> [TRY IT]: After locating the line with "通常情况下，斯里兰卡旅游卡分", retype it and every later line exactly, stopping at the end of the records.

··· PROVIDED DATA ···

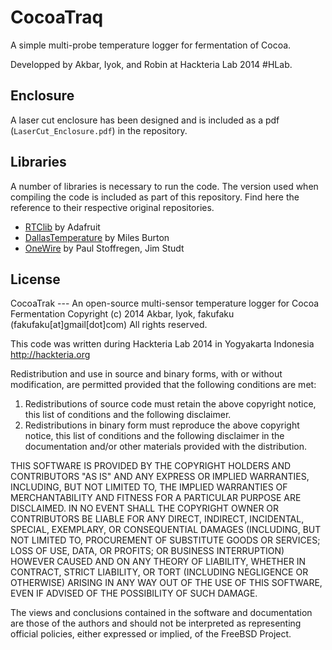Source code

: CocoaTraq
=========

A simple multi-probe temperature logger for fermentation of Cocoa.

Developped by Akbar, Iyok, and Robin at Hackteria Lab 2014 #HLab.

Enclosure
---------

A laser cut enclosure has been designed and is included as a pdf 
(`LaserCut_Enclosure.pdf`) in the repository.

Libraries
---------

A number of libraries is necessary to run the code. The version used when compiling
the code is included as part of this repository. Find here the reference to their
respective original repositories.

* [RTClib](https://github.com/adafruit/RTClib) by Adafruit
* [DallasTemperature](https://github.com/milesburton/Arduino-Temperature-Control-Library) by Miles Burton
* [OneWire](http://playground.arduino.cc/Learning/OneWire) by Paul Stoffregen, Jim Studt

License
-------

CocoaTrak --- An open-source multi-sensor temperature logger for Cocoa Fermentation
Copyright (c) 2014 Akbar, Iyok, fakufaku (fakufaku[at]gmail[dot]com)
All rights reserved.

This code was written during Hackteria Lab 2014 in Yogyakarta Indonesia
http://hackteria.org

Redistribution and use in source and binary forms, with or without
modification, are permitted provided that the following conditions are met:

1. Redistributions of source code must retain the above copyright notice, this
  list of conditions and the following disclaimer. 
2. Redistributions in binary form must reproduce the above copyright notice,
  this list of conditions and the following disclaimer in the documentation
  and/or other materials provided with the distribution.

THIS SOFTWARE IS PROVIDED BY THE COPYRIGHT HOLDERS AND CONTRIBUTORS "AS IS" AND
ANY EXPRESS OR IMPLIED WARRANTIES, INCLUDING, BUT NOT LIMITED TO, THE IMPLIED
WARRANTIES OF MERCHANTABILITY AND FITNESS FOR A PARTICULAR PURPOSE ARE
DISCLAIMED. IN NO EVENT SHALL THE COPYRIGHT OWNER OR CONTRIBUTORS BE LIABLE FOR
ANY DIRECT, INDIRECT, INCIDENTAL, SPECIAL, EXEMPLARY, OR CONSEQUENTIAL DAMAGES
(INCLUDING, BUT NOT LIMITED TO, PROCUREMENT OF SUBSTITUTE GOODS OR SERVICES;
LOSS OF USE, DATA, OR PROFITS; OR BUSINESS INTERRUPTION) HOWEVER CAUSED AND
ON ANY THEORY OF LIABILITY, WHETHER IN CONTRACT, STRICT LIABILITY, OR TORT
(INCLUDING NEGLIGENCE OR OTHERWISE) ARISING IN ANY WAY OUT OF THE USE OF THIS
SOFTWARE, EVEN IF ADVISED OF THE POSSIBILITY OF SUCH DAMAGE.

The views and conclusions contained in the software and documentation are those
of the authors and should not be interpreted as representing official policies, 
either expressed or implied, of the FreeBSD Project.

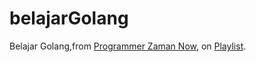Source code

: # belajarGolang

Belajar Golang,from [Programmer Zaman Now], on [Playlist].



[Programmer Zaman Now]:https://www.youtube.com/channel/UC14ZKB9XsDZbnHVmr4AmUpQ
[Playlist]:https://www.youtube.com/watch?v=nyGu8Xn5b3g&list=PL-CtdCApEFH_t5_dtCQZgWJqWF45WRgZw
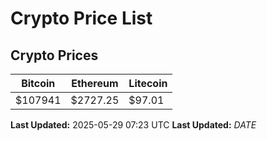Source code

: # Crypto Price List

## Crypto Prices
| Bitcoin | Ethereum | Litecoin |
| ------- | -------- | -------- |
| $107941 | $2727.25 | $97.01 |
**Last Updated:** 2025-05-29 07:23 UTC
**Last Updated:** $DATE$
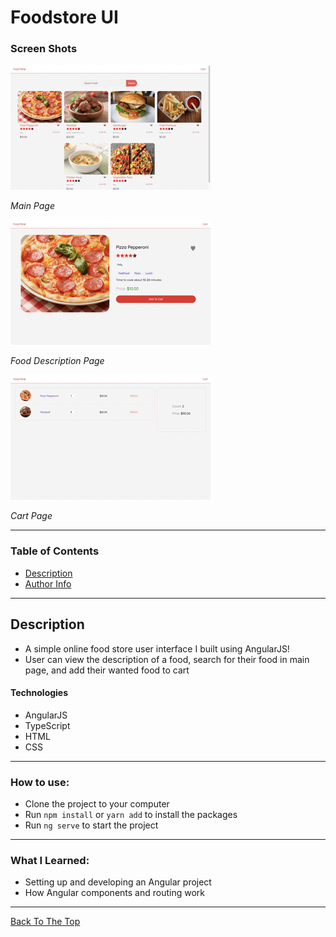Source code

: # Foodstore UI

### Screen Shots

<img src="src/assets/docs/main.png">

_Main Page_

<img src="src/assets/docs/details.png">

_Food Description Page_

<img src="src/assets/docs/cart.png">

_Cart Page_

---

### Table of Contents

- [Description](#description)
- [Author Info](#author-info)

---

## Description

- A simple online food store user interface I built using AngularJS!
- User can view the description of a food, search for their food in main page, and add their wanted food to cart

#### Technologies

- AngularJS
- TypeScript
- HTML
- CSS

---

### How to use:

- Clone the project to your computer
- Run `npm install` or `yarn add` to install the packages
- Run `ng serve` to start the project

---

### What I Learned:

- Setting up and developing an Angular project
- How Angular components and routing work

---

[Back To The Top](#Foodstore-UI)
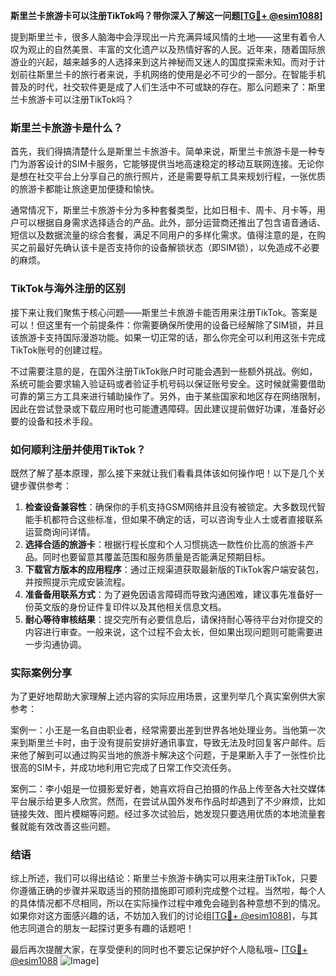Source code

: **斯里兰卡旅游卡可以注册TikTok吗？带你深入了解这一问题[[TG💪+ @esim1088](https://t.me/s/esim1088)]**

提到斯里兰卡，很多人脑海中会浮现出一片充满异域风情的土地——这里有着令人叹为观止的自然美景、丰富的文化遗产以及热情好客的人民。近年来，随着国际旅游业的兴起，越来越多的人选择来到这片神秘而又迷人的国度探索未知。而对于计划前往斯里兰卡的旅行者来说，手机网络的使用是必不可少的一部分。在智能手机普及的时代，社交软件更是成了人们生活中不可或缺的存在。那么问题来了：斯里兰卡旅游卡可以注册TikTok吗？

### 斯里兰卡旅游卡是什么？

首先，我们得搞清楚什么是斯里兰卡旅游卡。简单来说，斯里兰卡旅游卡是一种专门为游客设计的SIM卡服务，它能够提供当地高速稳定的移动互联网连接。无论你是想在社交平台上分享自己的旅行照片，还是需要导航工具来规划行程，一张优质的旅游卡都能让旅途更加便捷和愉快。

通常情况下，斯里兰卡旅游卡分为多种套餐类型，比如日租卡、周卡、月卡等，用户可以根据自身需求选择适合的产品。此外，部分运营商还推出了包含语音通话、短信以及数据流量的综合套餐，满足不同用户的多样化需求。值得注意的是，在购买之前最好先确认该卡是否支持你的设备解锁状态（即SIM锁），以免造成不必要的麻烦。

### TikTok与海外注册的区别

接下来让我们聚焦于核心问题——斯里兰卡旅游卡能否用来注册TikTok。答案是可以！但这里有一个前提条件：你需要确保所使用的设备已经解除了SIM锁，并且该旅游卡支持国际漫游功能。如果一切正常的话，那么你完全可以利用这张卡完成TikTok账号的创建过程。

不过需要注意的是，在国外注册TikTok账户时可能会遇到一些额外挑战。例如，系统可能会要求输入验证码或者验证手机号码以保证账号安全。这时候就需要借助可靠的第三方工具来进行辅助操作了。另外，由于某些国家和地区存在网络限制，因此在尝试登录或下载应用时也可能遭遇障碍。因此建议提前做好功课，准备好必要的设备和技术手段。

### 如何顺利注册并使用TikTok？

既然了解了基本原理，那么接下来就让我们看看具体该如何操作吧！以下是几个关键步骤供参考：

1. **检查设备兼容性**：确保你的手机支持GSM网络并且没有被锁定。大多数现代智能手机都符合这些标准，但如果不确定的话，可以咨询专业人士或者直接联系运营商询问详情。
2. **选择合适的旅游卡**：根据行程长度和个人习惯挑选一款性价比高的旅游卡产品。同时也要留意其覆盖范围和服务质量是否能满足预期目标。
3. **下载官方版本的应用程序**：通过正规渠道获取最新版的TikTok客户端安装包，并按照提示完成安装流程。
4. **准备备用联系方式**：为了避免因语言障碍而导致沟通困难，建议事先准备好一份英文版的身份证件复印件以及其他相关信息文档。
5. **耐心等待审核结果**：提交完所有必要信息后，请保持耐心等待平台对你提交的内容进行审查。一般来说，这个过程不会太长，但如果出现问题则可能需要进一步沟通协调。

### 实际案例分享

为了更好地帮助大家理解上述内容的实际应用场景，这里列举几个真实案例供大家参考：

案例一：小王是一名自由职业者，经常需要出差到世界各地处理业务。当他第一次来到斯里兰卡时，由于没有提前安排好通讯事宜，导致无法及时回复客户邮件。后来他了解到可以通过购买当地的旅游卡解决这个问题，于是果断入手了一张性价比很高的SIM卡，并成功地利用它完成了日常工作交流任务。

案例二：李小姐是一位摄影爱好者，她喜欢将自己拍摄的作品上传至各大社交媒体平台展示给更多人欣赏。然而，在尝试从国外发布作品时却遇到了不少麻烦，比如链接失效、图片模糊等问题。经过多次试验后，她发现只要选用优质的本地流量套餐就能有效改善这些问题。

### 结语

综上所述，我们可以得出结论：斯里兰卡旅游卡确实可以用来注册TikTok，只要你遵循正确的步骤并采取适当的预防措施即可顺利完成整个过程。当然啦，每个人的具体情况都不尽相同，所以在实际操作过程中难免会碰到各种意想不到的情况。如果你对这方面感兴趣的话，不妨加入我们的讨论组[[TG💪+ @esim1088](https://t.me/s/esim1088)]，与其他志同道合的朋友一起探讨更多有趣的话题吧！

最后再次提醒大家，在享受便利的同时也不要忘记保护好个人隐私哦~ [[TG💪+ @esim1088](https://t.me/s/esim1088) ![Image](https://i.postimg.cc/4NQfJmqS/Snipaste-2025-05-13-00-14-12.png)]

···

> [WRITTEN REPLY]:
通常情况下，斯里兰卡旅游卡分为多种套餐类型，比如日租卡、周卡、月卡等，用户可以根据自身需求选择适合的产品。此外，部分运营商还推出了包含语音通话、短信以及数据流量的综合套餐，满足不同用户的多样化需求。值得注意的是，在购买之前最好先确认该卡是否支持你的设备解锁状态（即SIM锁），以免造成不必要的麻烦。

### TikTok与海外注册的区别

接下来让我们聚焦于核心问题——斯里兰卡旅游卡能否用来注册TikTok。答案是可以！但这里有一个前提条件：你需要确保所使用的设备已经解除了SIM锁，并且该旅游卡支持国际漫游功能。如果一切正常的话，那么你完全可以利用这张卡完成TikTok账号的创建过程。

不过需要注意的是，在国外注册TikTok账户时可能会遇到一些额外挑战。例如，系统可能会要求输入验证码或者验证手机号码以保证账号安全。这时候就需要借助可靠的第三方工具来进行辅助操作了。另外，由于某些国家和地区存在网络限制，因此在尝试登录或下载应用时也可能遭遇障碍。因此建议提前做好功课，准备好必要的设备和技术手段。

### 如何顺利注册并使用TikTok？

既然了解了基本原理，那么接下来就让我们看看具体该如何操作吧！以下是几个关键步骤供参考：

1. **检查设备兼容性**：确保你的手机支持GSM网络并且没有被锁定。大多数现代智能手机都符合这些标准，但如果不确定的话，可以咨询专业人士或者直接联系运营商询问详情。
2. **选择合适的旅游卡**：根据行程长度和个人习惯挑选一款性价比高的旅游卡产品。同时也要留意其覆盖范围和服务质量是否能满足预期目标。
3. **下载官方版本的应用程序**：通过正规渠道获取最新版的TikTok客户端安装包，并按照提示完成安装流程。
4. **准备备用联系方式**：为了避免因语言障碍而导致沟通困难，建议事先准备好一份英文版的身份证件复印件以及其他相关信息文档。
5. **耐心等待审核结果**：提交完所有必要信息后，请保持耐心等待平台对你提交的内容进行审查。一般来说，这个过程不会太长，但如果出现问题则可能需要进一步沟通协调。

### 实际案例分享

为了更好地帮助大家理解上述内容的实际应用场景，这里列举几个真实案例供大家参考：

案例一：小王是一名自由职业者，经常需要出差到世界各地处理业务。当他第一次来到斯里兰卡时，由于没有提前安排好通讯事宜，导致无法及时回复客户邮件。后来他了解到可以通过购买当地的旅游卡解决这个问题，于是果断入手了一张性价比很高的SIM卡，并成功地利用它完成了日常工作交流任务。

案例二：李小姐是一位摄影爱好者，她喜欢将自己拍摄的作品上传至各大社交媒体平台展示给更多人欣赏。然而，在尝试从国外发布作品时却遇到了不少麻烦，比如链接失效、图片模糊等问题。经过多次试验后，她发现只要选用优质的本地流量套餐就能有效改善这些问题。

### 结语

综上所述，我们可以得出结论：斯里兰卡旅游卡确实可以用来注册TikTok，只要你遵循正确的步骤并采取适当的预防措施即可顺利完成整个过程。当然啦，每个人的具体情况都不尽相同，所以在实际操作过程中难免会碰到各种意想不到的情况。如果你对这方面感兴趣的话，不妨加入我们的讨论组[[TG💪+ @esim1088](https://t.me/s/esim1088)]，与其他志同道合的朋友一起探讨更多有趣的话题吧！

最后再次提醒大家，在享受便利的同时也不要忘记保护好个人隐私哦~ [[TG💪+ @esim1088](https://t.me/s/esim1088) ![Image](https://i.postimg.cc/4NQfJmqS/Snipaste-2025-05-13-00-14-12.png)]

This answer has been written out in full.